__Task brief__. Beneath this task are records; print exactly the stretch of them from the line with "language. Journal of" through the line with "to express their", both ends included.
─── Data listing
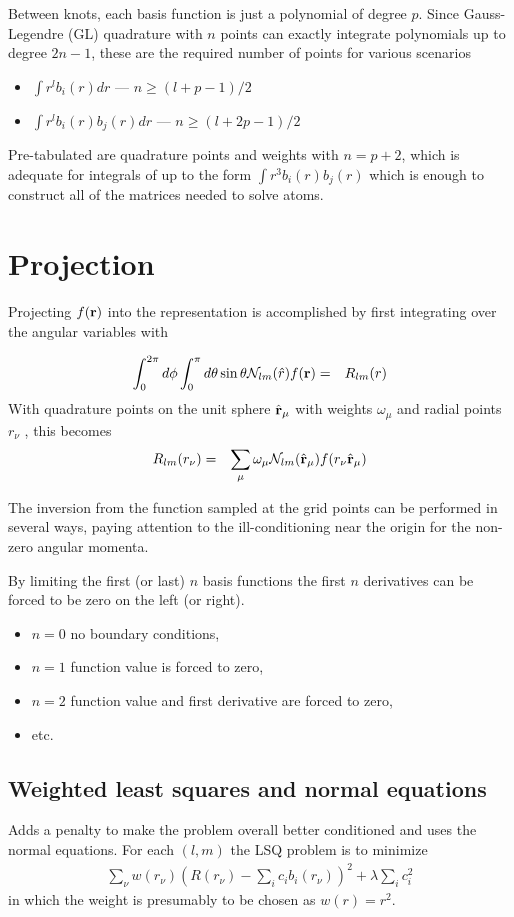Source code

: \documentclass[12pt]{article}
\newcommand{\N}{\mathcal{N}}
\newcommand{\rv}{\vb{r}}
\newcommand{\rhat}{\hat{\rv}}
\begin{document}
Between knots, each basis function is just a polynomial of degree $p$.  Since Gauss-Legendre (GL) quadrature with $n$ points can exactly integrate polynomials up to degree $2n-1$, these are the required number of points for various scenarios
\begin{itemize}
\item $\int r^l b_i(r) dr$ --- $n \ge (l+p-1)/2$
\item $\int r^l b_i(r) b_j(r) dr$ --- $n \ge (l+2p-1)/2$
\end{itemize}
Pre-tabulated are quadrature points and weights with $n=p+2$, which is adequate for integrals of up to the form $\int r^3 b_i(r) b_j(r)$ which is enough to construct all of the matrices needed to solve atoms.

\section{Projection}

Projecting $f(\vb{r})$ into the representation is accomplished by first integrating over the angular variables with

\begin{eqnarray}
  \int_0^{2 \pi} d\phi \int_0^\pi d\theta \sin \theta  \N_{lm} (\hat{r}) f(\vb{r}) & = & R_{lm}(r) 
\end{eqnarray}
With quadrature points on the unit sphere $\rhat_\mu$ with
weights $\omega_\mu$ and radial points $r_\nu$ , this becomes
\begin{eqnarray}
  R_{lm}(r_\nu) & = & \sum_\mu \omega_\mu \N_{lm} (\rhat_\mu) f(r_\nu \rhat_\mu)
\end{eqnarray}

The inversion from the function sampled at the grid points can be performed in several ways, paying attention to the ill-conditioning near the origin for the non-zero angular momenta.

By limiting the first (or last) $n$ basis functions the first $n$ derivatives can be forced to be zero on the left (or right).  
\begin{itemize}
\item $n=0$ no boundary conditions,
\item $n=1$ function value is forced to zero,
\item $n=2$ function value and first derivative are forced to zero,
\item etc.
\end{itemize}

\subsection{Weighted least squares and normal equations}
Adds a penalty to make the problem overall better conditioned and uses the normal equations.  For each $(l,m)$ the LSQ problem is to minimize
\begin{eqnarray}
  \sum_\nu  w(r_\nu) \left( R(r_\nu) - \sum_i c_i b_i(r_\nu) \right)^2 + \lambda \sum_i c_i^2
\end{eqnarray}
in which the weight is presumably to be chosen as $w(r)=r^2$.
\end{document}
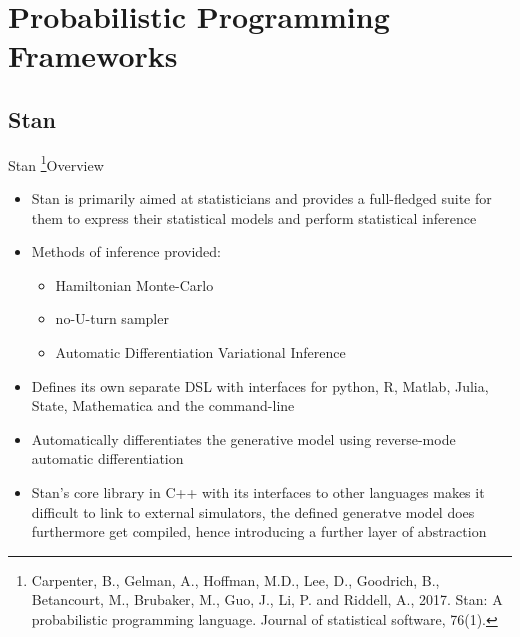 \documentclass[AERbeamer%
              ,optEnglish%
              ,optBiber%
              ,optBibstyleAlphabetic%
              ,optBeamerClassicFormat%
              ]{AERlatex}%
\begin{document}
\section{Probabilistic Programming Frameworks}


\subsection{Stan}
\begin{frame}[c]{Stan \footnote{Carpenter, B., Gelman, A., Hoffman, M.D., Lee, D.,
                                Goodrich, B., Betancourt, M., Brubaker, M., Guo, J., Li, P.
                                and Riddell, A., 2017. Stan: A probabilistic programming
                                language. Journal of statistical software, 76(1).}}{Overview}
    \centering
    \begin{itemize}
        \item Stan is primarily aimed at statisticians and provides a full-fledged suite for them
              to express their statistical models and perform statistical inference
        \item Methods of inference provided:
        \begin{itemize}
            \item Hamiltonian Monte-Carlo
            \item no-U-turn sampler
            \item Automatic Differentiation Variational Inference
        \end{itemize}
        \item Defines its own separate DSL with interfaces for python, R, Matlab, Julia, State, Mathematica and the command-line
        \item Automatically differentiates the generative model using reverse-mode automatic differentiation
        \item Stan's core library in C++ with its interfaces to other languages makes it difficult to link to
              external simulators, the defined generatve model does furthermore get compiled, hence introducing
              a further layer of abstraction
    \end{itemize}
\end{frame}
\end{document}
──────
─── Data listing
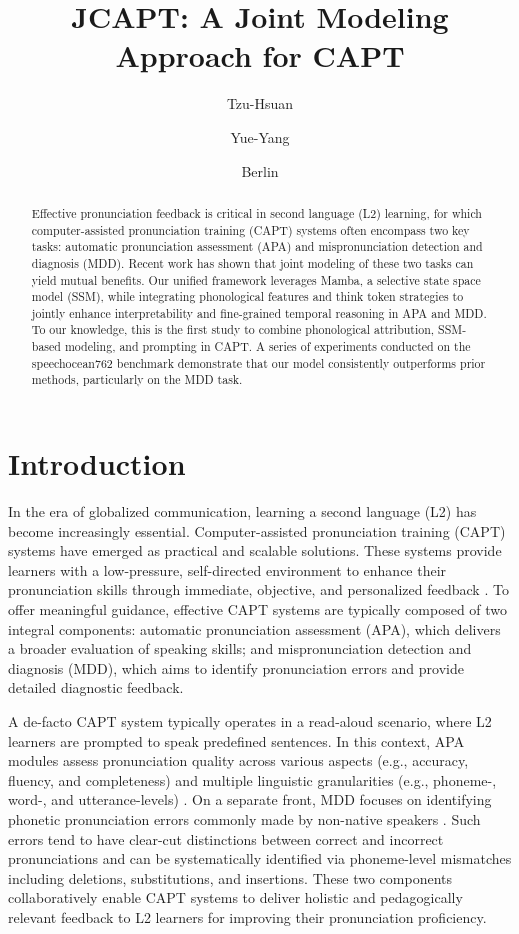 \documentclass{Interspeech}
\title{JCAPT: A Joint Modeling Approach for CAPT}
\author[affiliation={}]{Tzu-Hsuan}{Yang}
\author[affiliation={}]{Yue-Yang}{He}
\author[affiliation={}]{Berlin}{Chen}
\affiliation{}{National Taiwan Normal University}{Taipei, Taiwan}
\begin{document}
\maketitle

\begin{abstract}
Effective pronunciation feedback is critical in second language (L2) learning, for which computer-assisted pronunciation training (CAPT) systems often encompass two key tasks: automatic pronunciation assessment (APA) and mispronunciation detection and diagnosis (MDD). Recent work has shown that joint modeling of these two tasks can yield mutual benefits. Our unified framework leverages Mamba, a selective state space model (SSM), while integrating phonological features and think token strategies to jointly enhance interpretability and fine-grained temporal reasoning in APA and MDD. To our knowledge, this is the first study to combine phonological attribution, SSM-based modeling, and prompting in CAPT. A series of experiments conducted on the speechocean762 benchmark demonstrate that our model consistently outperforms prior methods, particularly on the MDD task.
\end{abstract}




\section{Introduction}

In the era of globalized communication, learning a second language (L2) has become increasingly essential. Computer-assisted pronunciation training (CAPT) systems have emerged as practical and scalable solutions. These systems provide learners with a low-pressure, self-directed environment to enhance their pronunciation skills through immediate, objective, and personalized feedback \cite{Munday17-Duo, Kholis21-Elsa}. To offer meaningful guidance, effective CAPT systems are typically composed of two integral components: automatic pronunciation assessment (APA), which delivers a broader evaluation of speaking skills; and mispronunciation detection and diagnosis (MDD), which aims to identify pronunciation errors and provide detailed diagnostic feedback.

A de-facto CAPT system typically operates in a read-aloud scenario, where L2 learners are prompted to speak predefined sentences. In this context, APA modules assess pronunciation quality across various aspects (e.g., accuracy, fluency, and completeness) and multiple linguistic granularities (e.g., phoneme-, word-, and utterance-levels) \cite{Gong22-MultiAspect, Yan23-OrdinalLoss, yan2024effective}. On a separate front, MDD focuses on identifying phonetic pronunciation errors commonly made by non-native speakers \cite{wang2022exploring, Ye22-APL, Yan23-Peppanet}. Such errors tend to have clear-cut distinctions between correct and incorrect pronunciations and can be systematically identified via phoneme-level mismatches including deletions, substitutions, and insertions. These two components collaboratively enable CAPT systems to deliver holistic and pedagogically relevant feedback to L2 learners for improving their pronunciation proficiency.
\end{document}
──────
─── Data listing
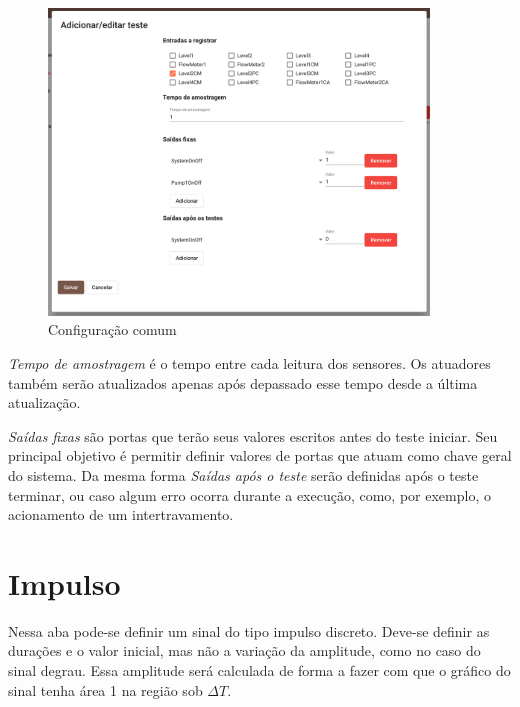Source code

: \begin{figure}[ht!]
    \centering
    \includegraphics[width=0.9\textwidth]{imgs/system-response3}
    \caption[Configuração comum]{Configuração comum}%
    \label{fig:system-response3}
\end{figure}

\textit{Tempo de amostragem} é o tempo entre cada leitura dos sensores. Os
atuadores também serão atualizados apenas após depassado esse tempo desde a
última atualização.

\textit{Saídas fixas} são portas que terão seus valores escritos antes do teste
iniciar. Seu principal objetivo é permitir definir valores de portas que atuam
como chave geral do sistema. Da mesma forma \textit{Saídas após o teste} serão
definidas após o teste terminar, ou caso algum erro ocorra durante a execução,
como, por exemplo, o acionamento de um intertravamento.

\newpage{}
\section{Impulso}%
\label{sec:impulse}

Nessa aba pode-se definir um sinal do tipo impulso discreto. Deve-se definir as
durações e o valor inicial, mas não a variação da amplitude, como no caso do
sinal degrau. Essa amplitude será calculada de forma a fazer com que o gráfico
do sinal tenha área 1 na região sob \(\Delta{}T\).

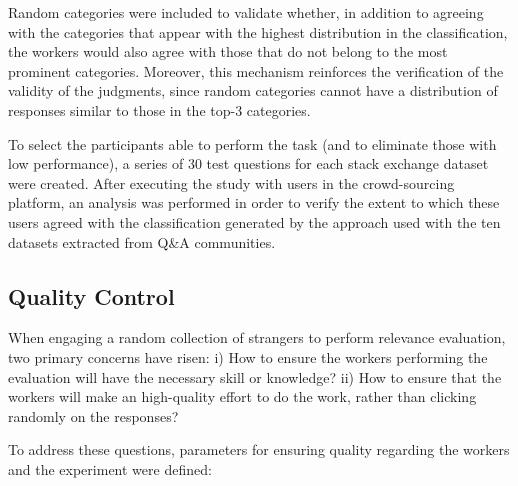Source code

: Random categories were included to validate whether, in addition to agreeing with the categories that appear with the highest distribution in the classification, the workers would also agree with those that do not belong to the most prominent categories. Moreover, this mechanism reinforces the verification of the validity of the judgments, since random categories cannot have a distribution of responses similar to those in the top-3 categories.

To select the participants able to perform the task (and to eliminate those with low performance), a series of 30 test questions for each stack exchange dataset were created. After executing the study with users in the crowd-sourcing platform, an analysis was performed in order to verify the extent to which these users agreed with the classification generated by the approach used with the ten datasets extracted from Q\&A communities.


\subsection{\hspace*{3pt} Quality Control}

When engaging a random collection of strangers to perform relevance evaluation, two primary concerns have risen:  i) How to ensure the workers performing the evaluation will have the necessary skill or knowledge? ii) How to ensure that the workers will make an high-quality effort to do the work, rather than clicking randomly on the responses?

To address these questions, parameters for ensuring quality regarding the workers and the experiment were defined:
──────
__Solution for this problem__.
                                language. Journal of statistical software, 76(1).}}{Overview}
    \centering
    \begin{itemize}
        \item Stan is primarily aimed at statisticians and provides a full-fledged suite for them
              to express their statistical models and perform statistical inference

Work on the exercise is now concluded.